EMMANUELE BERNHEIM
2011
Catalogue du Salon de Montrouge 2011 aux éditions Particules




Quand on découvre les photos de Jérémie Lenoir, on est frappé par la rigueur de leur composition, et aussi par leur diversité, deux qualités rares chez un aussi jeune photographe - Jérémie Lenoir est né en 1983.

La rigueur d’abord. Il n’y a pas de ciel dans ces photos, pas de ligne d’horizon. Rien n’est immédiatement reconnaissable, nous sommes sans repères, aux limites de l’abstraction.

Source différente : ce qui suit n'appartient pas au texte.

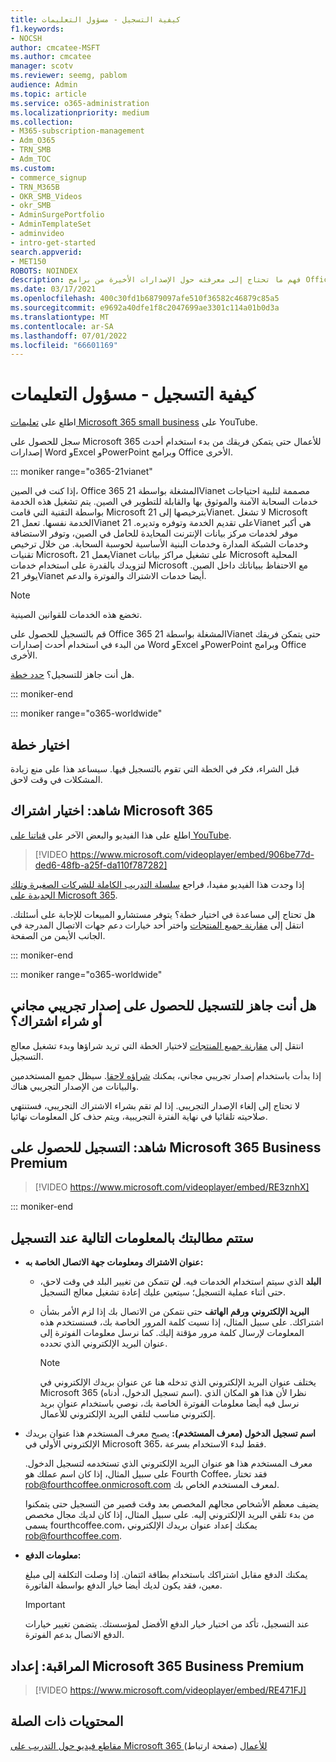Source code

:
 ```yaml
---
title: كيفية التسجيل - مسؤول التعليمات
f1.keywords:
- NOCSH
author: cmcatee-MSFT
ms.author: cmcatee
manager: scotv
ms.reviewer: seemg, pablom
audience: Admin
ms.topic: article
ms.service: o365-administration
ms.localizationpriority: medium
ms.collection:
- M365-subscription-management
- Adm_O365
- TRN_SMB
- Adm_TOC
ms.custom:
- commerce_signup
- TRN_M365B
- OKR_SMB_Videos
- okr_SMB
- AdminSurgePortfolio
- AdminTemplateSet
- adminvideo
- intro-get-started
search.appverid:
- MET150
ROBOTS: NOINDEX
description: فهم ما تحتاج إلى معرفته حول الإصدارات الأخيرة من برامج Office قبل الانتقال إلى عملية التسجيل للحصول على Office 365.
ms.date: 03/17/2021
ms.openlocfilehash: 400c30fd1b6879097afe510f36582c46879c85a5
ms.sourcegitcommit: e9692a40dfe1f8c2047699ae3301c114a01b0d3a
ms.translationtype: MT
ms.contentlocale: ar-SA
ms.lasthandoff: 07/01/2022
ms.locfileid: "66601169"
---
```

# <a name="how-to-sign-up---admin-help"></a>كيفية التسجيل - مسؤول التعليمات

اطلع على [تعليمات Microsoft 365 small business](https://go.microsoft.com/fwlink/?linkid=2197659) على YouTube.

سجل للحصول على Microsoft 365 للأعمال حتى يتمكن فريقك من بدء استخدام أحدث إصدارات Word وExcel وPowerPoint وبرامج Office الأخرى.

::: moniker range="o365-21vianet"

إذا كنت في الصين، Office 365 المشغلة بواسطة 21Vianet مصممة لتلبية احتياجات خدمات السحابة الآمنة والموثوق بها والقابلة للتطوير في الصين. يتم تشغيل هذه الخدمة بواسطة التقنية التي قامت Microsoft بترخيصها إلى 21Vianet. لا تشغل Microsoft الخدمة نفسها. تعمل 21Vianet على تقديم الخدمة وتوفره وتديره. 21Vianet هي أكبر موفر لخدمات مركز بيانات الإنترنت المحايدة للحامل في الصين، وتوفر الاستضافة وخدمات الشبكة المدارة وخدمات البنية الأساسية لحوسبة السحابة. من خلال ترخيص تقنيات Microsoft، يعمل 21Vianet على تشغيل مراكز بيانات Microsoft المحلية لتزويدك بالقدرة على استخدام خدمات Microsoft مع الاحتفاظ ببياناتك داخل الصين. يوفر 21Vianet أيضا خدمات الاشتراك والفوترة والدعم.
  
> [!NOTE]
> تخضع هذه الخدمات للقوانين الصينية.
  
قم بالتسجيل للحصول على Office 365 المشغلة بواسطة 21Vianet حتى يتمكن فريقك من البدء في استخدام أحدث إصدارات Word وExcel وPowerPoint وبرامج Office الأخرى.
  
هل أنت جاهز للتسجيل؟ [حدد خطة](https://products.office.com/zh-cn/business/compare-office-365-for-business-plans).
  
::: moniker-end

::: moniker range="o365-worldwide"

## <a name="choose-a-plan"></a>اختيار خطة

قبل الشراء، فكر في الخطة التي تقوم بالتسجيل فيها. سيساعد هذا على منع زيادة المشكلات في وقت لاحق.

## <a name="watch-choose-a-microsoft-365-subscription"></a>شاهد: اختيار اشتراك Microsoft 365

اطلع على هذا الفيديو والبعض الآخر على [قناتنا على YouTube](https://go.microsoft.com/fwlink/?linkid=2198032).

> [!VIDEO https://www.microsoft.com/videoplayer/embed/906be77d-ded6-48fb-a25f-da110f787282]

إذا وجدت هذا الفيديو مفيدا، فراجع [سلسلة التدريب الكاملة للشركات الصغيرة وتلك الجديدة على Microsoft 365](../../business-video/index.yml).

هل تحتاج إلى مساعدة في اختيار خطة؟ يتوفر مستشارو المبيعات للإجابة على أسئلتك. انتقل إلى [مقارنة جميع المنتجات](https://products.office.com/compare-all-microsoft-office-products?tab=2) واختر أحد خيارات دعم جهات الاتصال المدرجة في الجانب الأيمن من الصفحة.
  
::: moniker-end

::: moniker range="o365-worldwide"

## <a name="ready-to-sign-up-for-a-free-trial-or-buy-a-subscription"></a>هل أنت جاهز للتسجيل للحصول على إصدار تجريبي مجاني أو شراء اشتراك؟

انتقل إلى [مقارنة جميع المنتجات](https://products.office.com/compare-all-microsoft-office-products?tab=2) لاختيار الخطة التي تريد شراؤها وبدء تشغيل معالج التسجيل. 
  
إذا بدأت باستخدام إصدار تجريبي مجاني، يمكنك [شراؤه لاحقا](../../commerce/try-or-buy-microsoft-365.md). سيظل جميع المستخدمين والبيانات من الإصدار التجريبي هناك.
  
لا تحتاج إلى إلغاء الإصدار التجريبي. إذا لم تقم بشراء الاشتراك التجريبي، فستنتهي صلاحيته تلقائيا في نهاية الفترة التجريبية، ويتم حذف كل المعلومات نهائيا.

## <a name="watch-sign-up-for-microsoft-365-business-premium"></a>شاهد: التسجيل للحصول على Microsoft 365 Business Premium

> [!VIDEO https://www.microsoft.com/videoplayer/embed/RE3znhX]

::: moniker-end

## <a name="youll-be-asked-for-the-following-information-when-you-sign-up"></a>ستتم مطالبتك بالمعلومات التالية عند التسجيل

- **عنوان الاشتراك ومعلومات جهة الاتصال الخاصة به:**

  - **البلد** الذي سيتم استخدام الخدمات فيه. **لن** تتمكن من تغيير البلد في وقت لاحق، حتى أثناء عملية التسجيل؛ سيتعين عليك إعادة تشغيل معالج التسجيل.

  - **البريد الإلكتروني** **ورقم الهاتف** حتى نتمكن من الاتصال بك إذا لزم الأمر بشأن اشتراكك. على سبيل المثال، إذا نسيت كلمة المرور الخاصة بك، فسنستخدم هذه المعلومات لإرسال كلمة مرور مؤقتة إليك. كما نرسل معلومات الفوترة إلى عنوان البريد الإلكتروني الذي تحدده.

    > [!NOTE]
    > يختلف عنوان البريد الإلكتروني الذي تدخله هنا عن عنوان بريدك الإلكتروني في Microsoft 365 (اسم تسجيل الدخول، أدناه). نظرا لأن هذا هو المكان الذي نرسل فيه أيضا معلومات الفوترة الخاصة بك، نوصي باستخدام عنوان بريد إلكتروني مناسب لتلقي البريد الإلكتروني للأعمال.
  
- **اسم تسجيل الدخول (معرف المستخدم):** يصبح معرف المستخدم هذا عنوان بريدك الإلكتروني الأولي في Microsoft 365، فقط لبدء الاستخدام بسرعة.

    معرف المستخدم هذا هو عنوان البريد الإلكتروني الذي تستخدمه لتسجيل الدخول. على سبيل المثال، إذا كان اسم عملك هو Fourth Coffee، فقد تختار rob@fourthcoffee.onmicrosoft.com لمعرف المستخدم الخاص بك.

    يضيف معظم الأشخاص مجالهم المخصص بعد وقت قصير من التسجيل حتى يتمكنوا من بدء تلقي البريد الإلكتروني إليه. على سبيل المثال، إذا كان لديك مجال مخصص يسمى fourthcoffee.com، يمكنك إعداد عنوان بريدك الإلكتروني rob@fourthcoffee.com.

- **معلومات الدفع:**

    يمكنك الدفع مقابل اشتراكك باستخدام بطاقة ائتمان. إذا وصلت التكلفة إلى مبلغ معين، فقد يكون لديك أيضا خيار الدفع بواسطة الفاتورة.

    > [!IMPORTANT]
    >  عند التسجيل، تأكد من اختيار خيار الدفع الأفضل لمؤسستك. يتضمن تغيير خيارات الدفع الاتصال بدعم الفوترة.

## <a name="watch-set-up-microsoft-365-business-premium"></a>المراقبة: إعداد Microsoft 365 Business Premium

> [!VIDEO https://www.microsoft.com/videoplayer/embed/RE471FJ]

## <a name="related-content"></a>المحتويات ذات الصلة

[مقاطع فيديو حول التدريب على Microsoft 365 للأعمال](../../business-video/index.yml) (صفحة ارتباط)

Prenons "Horizons flous". Ces lignes blanches, telles les nervures d’une feuille, qui traversent la grande étendue ocre de ce champ, qui aurait su dire qu’elles résultent de l’installation d’un système de drainage que l’agriculteur a enterré, faisant ainsi remonter à surface des mottes de terre plus claires venues des profondeurs ? Et ces "Résurgences Urbaines", ces lignes et ces formes - que l’on croirait dessinées par Paul Klee - vertes sur l’herbe rase, comment y deviner les vestiges d’un campement de Roms, la trace des chemins et des habitations de leur ville précaire ?

Rigueur toujours, Jérémie Lenoir ne joue ni avec la perspective, ni avec l’échelle. À la différence d’Alex MacLean, ses photos sont toujours prises à la même altitude : 1500 pieds, 500 mètres donc.

Nul jeu d’ombres non plus, ses photos sont toujours prises à la même heure : 12h à l’heure d’été, 14h à celle d’hiver. Une exception cependant, le merveilleux "Manège de petits chevaux" a été pris de plus bas - ce qui permet de distinguer des milliers de traces de sabots dans la terre meuble - car le terrain d’entraînement du fameux Cadre Noir de Saumur est situé au bout de la piste de l’aérodrome, si proche que le DR400, l’avion qu’utilise le photographe ne peut, à une si courte distance, prendre suffisamment de hauteur.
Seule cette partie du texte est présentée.